Si crea subito un forte legame, ci raccontano le loro storie, che lavoro avevano nel loro paese, dove si trovano le loro famiglie e quali sono i loro sogni per il futuro.

I migranti arrivano in Italia pensando che il mondo occidentale sia un mondo aperto, senza razzismo, un’opportunità di vita e, invece, arrivano qui e trovano una realtà diversa, più dura.

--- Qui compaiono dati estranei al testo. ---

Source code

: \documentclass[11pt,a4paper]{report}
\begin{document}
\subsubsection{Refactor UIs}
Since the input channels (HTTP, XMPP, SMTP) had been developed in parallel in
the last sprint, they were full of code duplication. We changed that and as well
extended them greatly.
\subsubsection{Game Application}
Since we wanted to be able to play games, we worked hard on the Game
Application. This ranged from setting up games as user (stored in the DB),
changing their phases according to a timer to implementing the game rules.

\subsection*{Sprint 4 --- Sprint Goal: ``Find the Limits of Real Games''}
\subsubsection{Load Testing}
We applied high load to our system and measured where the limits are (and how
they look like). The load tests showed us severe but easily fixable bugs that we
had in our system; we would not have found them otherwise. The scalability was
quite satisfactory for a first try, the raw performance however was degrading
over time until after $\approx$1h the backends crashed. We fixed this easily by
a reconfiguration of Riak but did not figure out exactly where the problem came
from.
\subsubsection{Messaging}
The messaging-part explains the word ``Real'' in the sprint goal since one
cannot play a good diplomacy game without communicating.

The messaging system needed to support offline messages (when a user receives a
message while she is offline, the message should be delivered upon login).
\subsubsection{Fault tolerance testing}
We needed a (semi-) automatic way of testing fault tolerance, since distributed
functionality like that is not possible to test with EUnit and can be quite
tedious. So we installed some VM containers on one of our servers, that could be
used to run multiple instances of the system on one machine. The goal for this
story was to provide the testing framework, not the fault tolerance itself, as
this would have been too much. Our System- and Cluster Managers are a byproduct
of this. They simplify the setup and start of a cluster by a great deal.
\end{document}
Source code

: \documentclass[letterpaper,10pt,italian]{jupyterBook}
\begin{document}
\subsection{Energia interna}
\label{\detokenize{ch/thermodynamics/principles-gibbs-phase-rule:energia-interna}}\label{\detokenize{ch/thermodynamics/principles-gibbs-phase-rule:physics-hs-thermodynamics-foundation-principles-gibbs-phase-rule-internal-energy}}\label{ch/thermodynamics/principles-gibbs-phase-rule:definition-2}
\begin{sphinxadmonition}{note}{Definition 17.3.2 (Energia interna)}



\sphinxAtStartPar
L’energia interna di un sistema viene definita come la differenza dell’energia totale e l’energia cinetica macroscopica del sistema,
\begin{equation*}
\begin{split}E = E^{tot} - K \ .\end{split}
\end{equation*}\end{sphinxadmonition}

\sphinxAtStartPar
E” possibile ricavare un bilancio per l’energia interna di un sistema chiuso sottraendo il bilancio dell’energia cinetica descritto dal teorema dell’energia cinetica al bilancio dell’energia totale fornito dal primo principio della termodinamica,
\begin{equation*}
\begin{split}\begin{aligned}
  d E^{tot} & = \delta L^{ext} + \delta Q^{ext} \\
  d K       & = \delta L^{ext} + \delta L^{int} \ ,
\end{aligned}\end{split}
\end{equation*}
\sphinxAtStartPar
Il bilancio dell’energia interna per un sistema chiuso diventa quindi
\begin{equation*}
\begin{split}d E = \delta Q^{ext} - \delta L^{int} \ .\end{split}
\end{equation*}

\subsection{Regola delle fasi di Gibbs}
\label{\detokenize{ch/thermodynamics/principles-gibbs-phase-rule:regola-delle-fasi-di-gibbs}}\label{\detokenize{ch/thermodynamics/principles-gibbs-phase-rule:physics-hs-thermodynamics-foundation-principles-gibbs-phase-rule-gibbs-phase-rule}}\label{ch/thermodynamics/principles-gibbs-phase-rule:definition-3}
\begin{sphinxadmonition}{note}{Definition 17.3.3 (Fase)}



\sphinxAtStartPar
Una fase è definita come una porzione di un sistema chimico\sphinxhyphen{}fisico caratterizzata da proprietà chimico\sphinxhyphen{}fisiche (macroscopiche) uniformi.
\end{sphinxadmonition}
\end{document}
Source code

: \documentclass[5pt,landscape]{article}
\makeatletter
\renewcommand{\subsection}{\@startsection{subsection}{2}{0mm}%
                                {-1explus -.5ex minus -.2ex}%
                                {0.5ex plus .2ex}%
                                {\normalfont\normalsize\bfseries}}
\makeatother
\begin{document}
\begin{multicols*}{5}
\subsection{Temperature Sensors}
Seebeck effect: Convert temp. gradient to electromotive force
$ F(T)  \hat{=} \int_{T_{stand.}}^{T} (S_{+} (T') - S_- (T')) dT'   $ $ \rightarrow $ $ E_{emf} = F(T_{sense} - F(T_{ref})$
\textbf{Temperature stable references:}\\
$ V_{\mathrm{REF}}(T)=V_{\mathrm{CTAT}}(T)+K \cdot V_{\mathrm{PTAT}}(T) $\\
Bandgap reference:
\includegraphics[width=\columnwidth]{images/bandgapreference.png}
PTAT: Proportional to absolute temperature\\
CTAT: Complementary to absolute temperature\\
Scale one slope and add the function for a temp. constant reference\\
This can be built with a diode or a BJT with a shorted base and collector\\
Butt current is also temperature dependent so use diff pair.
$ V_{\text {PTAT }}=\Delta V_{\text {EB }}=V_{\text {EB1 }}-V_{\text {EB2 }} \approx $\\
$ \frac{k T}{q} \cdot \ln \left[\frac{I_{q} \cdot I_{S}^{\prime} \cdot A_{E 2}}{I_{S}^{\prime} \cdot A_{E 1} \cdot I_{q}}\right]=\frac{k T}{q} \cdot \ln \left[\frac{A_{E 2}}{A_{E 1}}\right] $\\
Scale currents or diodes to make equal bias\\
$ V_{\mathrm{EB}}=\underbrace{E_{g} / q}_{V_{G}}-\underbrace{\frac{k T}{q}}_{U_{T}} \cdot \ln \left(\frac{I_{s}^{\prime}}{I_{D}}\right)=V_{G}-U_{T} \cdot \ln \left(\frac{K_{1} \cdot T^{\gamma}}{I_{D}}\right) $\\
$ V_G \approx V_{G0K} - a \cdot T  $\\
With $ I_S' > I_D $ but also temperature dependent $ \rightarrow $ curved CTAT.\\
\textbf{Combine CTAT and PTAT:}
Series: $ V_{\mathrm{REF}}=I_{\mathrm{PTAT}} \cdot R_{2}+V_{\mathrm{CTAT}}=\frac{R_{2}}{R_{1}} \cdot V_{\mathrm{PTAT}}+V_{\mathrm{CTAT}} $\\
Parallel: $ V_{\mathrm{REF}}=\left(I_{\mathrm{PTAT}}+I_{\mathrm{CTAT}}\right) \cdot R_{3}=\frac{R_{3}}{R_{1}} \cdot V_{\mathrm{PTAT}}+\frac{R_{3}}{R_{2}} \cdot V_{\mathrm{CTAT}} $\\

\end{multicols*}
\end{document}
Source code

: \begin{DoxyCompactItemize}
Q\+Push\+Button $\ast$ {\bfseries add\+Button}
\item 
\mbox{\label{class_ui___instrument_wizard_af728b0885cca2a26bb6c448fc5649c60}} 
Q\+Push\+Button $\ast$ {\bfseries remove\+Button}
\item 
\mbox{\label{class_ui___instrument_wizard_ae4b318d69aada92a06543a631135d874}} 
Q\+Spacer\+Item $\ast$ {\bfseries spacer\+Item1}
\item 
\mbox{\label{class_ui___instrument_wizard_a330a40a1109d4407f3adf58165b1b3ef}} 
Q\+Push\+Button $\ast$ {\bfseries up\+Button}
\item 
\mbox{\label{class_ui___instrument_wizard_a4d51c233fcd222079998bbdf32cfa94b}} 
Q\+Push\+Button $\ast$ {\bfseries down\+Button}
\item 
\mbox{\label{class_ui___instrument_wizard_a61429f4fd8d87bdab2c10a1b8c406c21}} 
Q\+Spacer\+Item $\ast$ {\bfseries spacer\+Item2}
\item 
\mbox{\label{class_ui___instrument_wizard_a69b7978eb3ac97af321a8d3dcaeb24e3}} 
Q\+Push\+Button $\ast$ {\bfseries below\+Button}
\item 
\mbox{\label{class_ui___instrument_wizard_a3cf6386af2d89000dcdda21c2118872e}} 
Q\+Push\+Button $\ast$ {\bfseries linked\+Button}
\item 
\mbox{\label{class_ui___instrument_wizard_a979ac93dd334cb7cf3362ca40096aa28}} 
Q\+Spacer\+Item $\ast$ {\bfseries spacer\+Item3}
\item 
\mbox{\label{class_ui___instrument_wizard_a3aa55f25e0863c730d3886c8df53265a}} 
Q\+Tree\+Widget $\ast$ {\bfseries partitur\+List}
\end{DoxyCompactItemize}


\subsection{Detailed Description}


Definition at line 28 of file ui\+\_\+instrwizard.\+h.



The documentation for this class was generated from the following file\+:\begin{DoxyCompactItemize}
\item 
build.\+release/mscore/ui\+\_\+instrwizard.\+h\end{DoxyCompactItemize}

Molti pensano che l’immigrato non capisca, che non sappia nulla, che sia povero e un delinquente ma non è proprio così. Io oggi vi invito tutti a riflettere: il processo di cambiamento che l’immigrazione comporta è pesante dal punto di vista psicologico di una persona. Si lasciano gli affetti, come nel caso dei minori non accompagnati, cambia il modo di relazionarsi, le abitudini, il modo di mangiare, di vestirsi e, in particolare, per i musulmani cambia la cultura, la religione, la mentalità. Se poi trovano anche difficoltà di inserimento nella nuova società e atteggiamenti duri da parte di chi dovrebbe accoglierli, tutto diventa ancor più difficoltoso. Questo spostamento geografico – che è anche e sopratutto uno spostamento di personalità – comporta la perdita della propria identità lavorativa, un declassamento sociale. Con questo voglio dire che molti nei loro Paesi erano medici, professori, avvocati, persone come noi che si ritrovano a dover ripartire da zero. Mettetevi nei loro panni: perdere tutto è un vero e proprio dramma. A questo si aggiunga la difficoltà della lingua ed è come se io iniziassi un nuovo lavoro dove tutti già sanno, tutti hanno il proprio gruppo con cui relazionarsi e io, invece, sola in un angolo, senza che nessuno si preoccupi di cosa provo o delle difficoltà che incontro; insomma: sola!

Noi non ci fermiamo ad aiutare l’altro perché abbiamo paura della diversità e se l’abbiamo è perché la diversità, in realtà, non la conosciamo per niente.

Ritengo che è nostro dovere dare la possibilità a queste persone di esprimersi, di svolgere ciò che sanno fare meglio, di parlare, di chiederci aiuto se ne hanno bisogno!

Per fare misericordia o accoglienza non serve necessariamente una divisa o far parte di un’associazione, lo si può fare nella vita, per strada, al supermercato, a scuola, educando il proprio figlio, ad esempio, a guardare alla diversità con occhi curiosi e non discriminatori.

Concludo dicendo che le persone che restano nei loro Paesi in guerra muoiono ogni giorno e, invece, chi rischia il mare, sperando in futuro migliore, sa di poter morire ma, almeno, una volta sola e quindi: non lasciamoli soli, aiutiamoli!